How Much Influence Does the U.S. Have in Afghanistan?

07/26/2010 02:00 pm ET | Updated May 25, 2011

The always-superb Rajiv Chandrasekaran has a story in the Washington Post about progress in Afghanistan, comparing the lack of it in Marja (a "bleeding ulcer," as General McChrystal famously said) with the relative tranquility and prosperity of Nawa. Both hamlets are similar demographically and geographically, but while Marja continues to hemorrhage Nawa is creeping forward.

Both were stricken by the Taliban insurgency four years ago. And over the past year, both have been treated with America's new counterinsurgency formula: Each community has been flooded with U.S. Marines and Afghan security forces, at troop levels that meet or exceed what counterinsurgency theorists prescribe. Each has received a surge of cash and civilian experts in an effort to provide public services, rebuild infrastructure and dole out basic economic assistance. Each has been described as a priority by the central government in Kabul. So why did all this work in one but not the other?

Chandrasekaran is unable to reach a firm conclusion, and most of the insiders he interviewed seemed similarly befuddled. But they all seem focused on learning the lessons from each case, and applying them elsewhere. The overriding question Chandrasekaran asks concerns the future utilization of the COIN model -- which town is the outlier, and which is the repeatable success?

Unfortunately, this is the wrong question. It rests on the assumption that the U.S. did something right in Nawa but something wrong in Marja, and the only thing to do is discover that error. At a deeper level, the assumption is that all events are conclusively influenced by U.S. policy -- we can do it right or do it wrong, but ultimately we are the ones determining the outcome. I find this idea troubling. Accepting that the U.S. military is the decisive factor in the near-term future in Afghanistan means neglecting local relations and politics, national governance (or the lack thereof), and a host of other factors, not the least of which is the most fundamental of all military strategy -- the enemy gets a vote.

Chandrasekaran almost hits on this point, but quickly loses the thread:

But the residents also emphasized that the Taliban fighters left of their own accord. "They chose to flee from here," said one shopkeeper. "They drove away as soon as the Marines arrived."

In other words, perhaps the success in Nawa was not the result of superior American tactics, but rather of a Taliban miscalculation. Their failure in Nawa may have been part of the reason the Taliban refused to flee Marja; an attempt to avoid repeating the mistake.
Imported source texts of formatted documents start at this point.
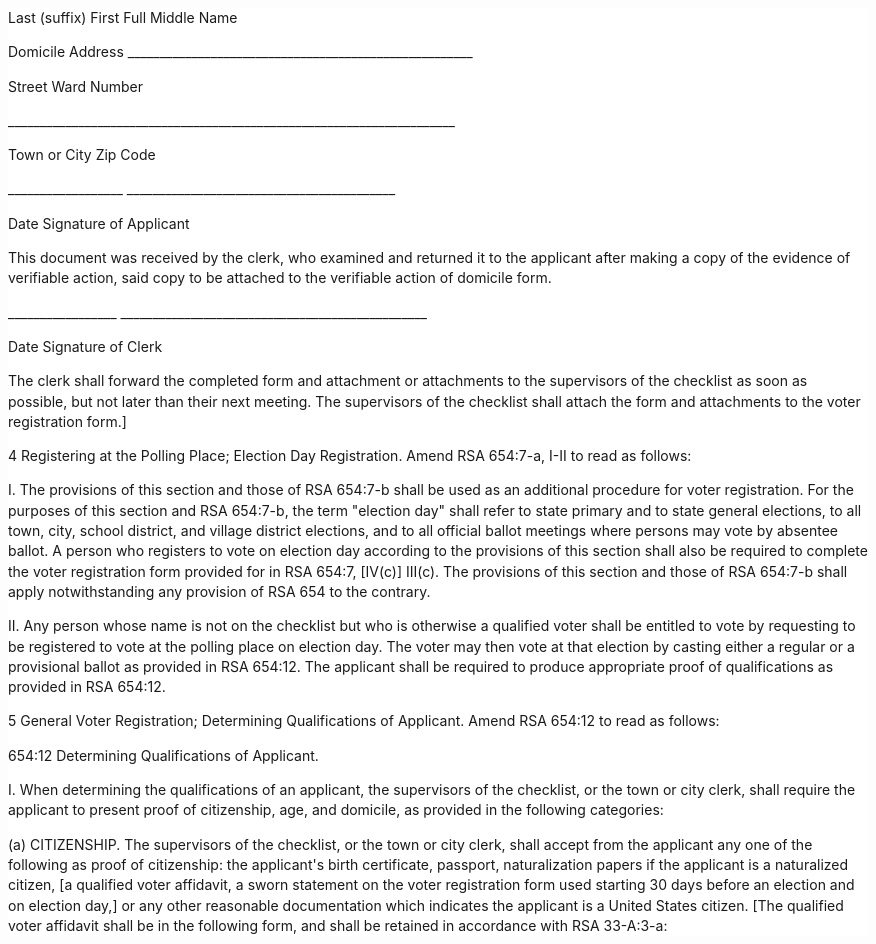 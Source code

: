  Last (suffix) First Full Middle Name 

 Domicile Address \_\_\_\_\_\_\_\_\_\_\_\_\_\_\_\_\_\_\_\_\_\_\_\_\_\_\_\_\_\_\_\_\_\_\_\_\_\_\_\_\_\_\_\_\_\_\_\_\_\_\_\_\_\_

 Street Ward Number 

 \_\_\_\_\_\_\_\_\_\_\_\_\_\_\_\_\_\_\_\_\_\_\_\_\_\_\_\_\_\_\_\_\_\_\_\_\_\_\_\_\_\_\_\_\_\_\_\_\_\_\_\_\_\_\_\_\_\_\_\_\_\_\_\_\_\_\_\_\_\_

 Town or City Zip Code 

 \_\_\_\_\_\_\_\_\_\_\_\_\_\_\_\_\_\_ \_\_\_\_\_\_\_\_\_\_\_\_\_\_\_\_\_\_\_\_\_\_\_\_\_\_\_\_\_\_\_\_\_\_\_\_\_\_\_\_\_\_

 Date Signature of Applicant 

 This document was received by the clerk, who examined and returned it to the applicant after making a copy of the evidence of verifiable action, said copy to be attached to the verifiable action of domicile form. 

 \_\_\_\_\_\_\_\_\_\_\_\_\_\_\_\_\_ \_\_\_\_\_\_\_\_\_\_\_\_\_\_\_\_\_\_\_\_\_\_\_\_\_\_\_\_\_\_\_\_\_\_\_\_\_\_\_\_\_\_\_\_\_\_\_\_

 Date Signature of Clerk 

 The clerk shall forward the completed form and attachment or attachments to the supervisors of the checklist as soon as possible, but not later than their next meeting. The supervisors of the checklist shall attach the form and attachments to the voter registration form.] 

 4 Registering at the Polling Place; Election Day Registration. Amend RSA 654:7-a, I-II to read as follows:

 I. The provisions of this section and those of RSA 654:7-b shall be used as an additional procedure for voter registration. For the purposes of this section and RSA 654:7-b, the term "election day" shall refer to state primary and to state general elections, to all town, city, school district, and village district elections, and to all official ballot meetings where persons may vote by absentee ballot. A person who registers to vote on election day according to the provisions of this section shall also be required to complete the voter registration form provided for in RSA 654:7, [IV(c)] III(c). The provisions of this section and those of RSA 654:7-b shall apply notwithstanding any provision of RSA 654 to the contrary. 

 II. Any person whose name is not on the checklist but who is otherwise a qualified voter shall be entitled to vote by requesting to be registered to vote at the polling place on election day. The voter may then vote at that election by casting either a regular or a provisional ballot as provided in RSA 654:12. The applicant shall be required to produce appropriate proof of qualifications as provided in RSA 654:12. 

 5 General Voter Registration; Determining Qualifications of Applicant. Amend RSA 654:12 to read as follows:

 654:12 Determining Qualifications of Applicant. 

 I. When determining the qualifications of an applicant, the supervisors of the checklist, or the town or city clerk, shall require the applicant to present proof of citizenship, age, and domicile, as provided in the following categories: 

 (a) CITIZENSHIP. The supervisors of the checklist, or the town or city clerk, shall accept from the applicant any one of the following as proof of citizenship: the applicant's birth certificate, passport, naturalization papers if the applicant is a naturalized citizen, [a qualified voter affidavit, a sworn statement on the voter registration form used starting 30 days before an election and on election day,] or any other reasonable documentation which indicates the applicant is a United States citizen. [The qualified voter affidavit shall be in the following form, and shall be retained in accordance with RSA 33-A:3-a:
So what does this mean for U.S. operations in Afghanistan? It's a reminder that actors and events that are not part of the plan influence the outcome, sometimes decisively. As the Bush Administration learned in the aftermath of the fall of Baghdad, unplanned events occur and must be dealt with, even if that means discarding the original blueprint. COIN doctrine cannot be implemented according to any book, and the notion that there is a "right" way to do COIN which guarantees success is a fallacy. Perhaps General Petraeus has taken a similar lesson from recent events. He has reportedly decided to scrap the invasion Kandahar, calling the current plan "not an appropriate model." Kudos to P4 for making the right call, and hopefully this is only the first of many.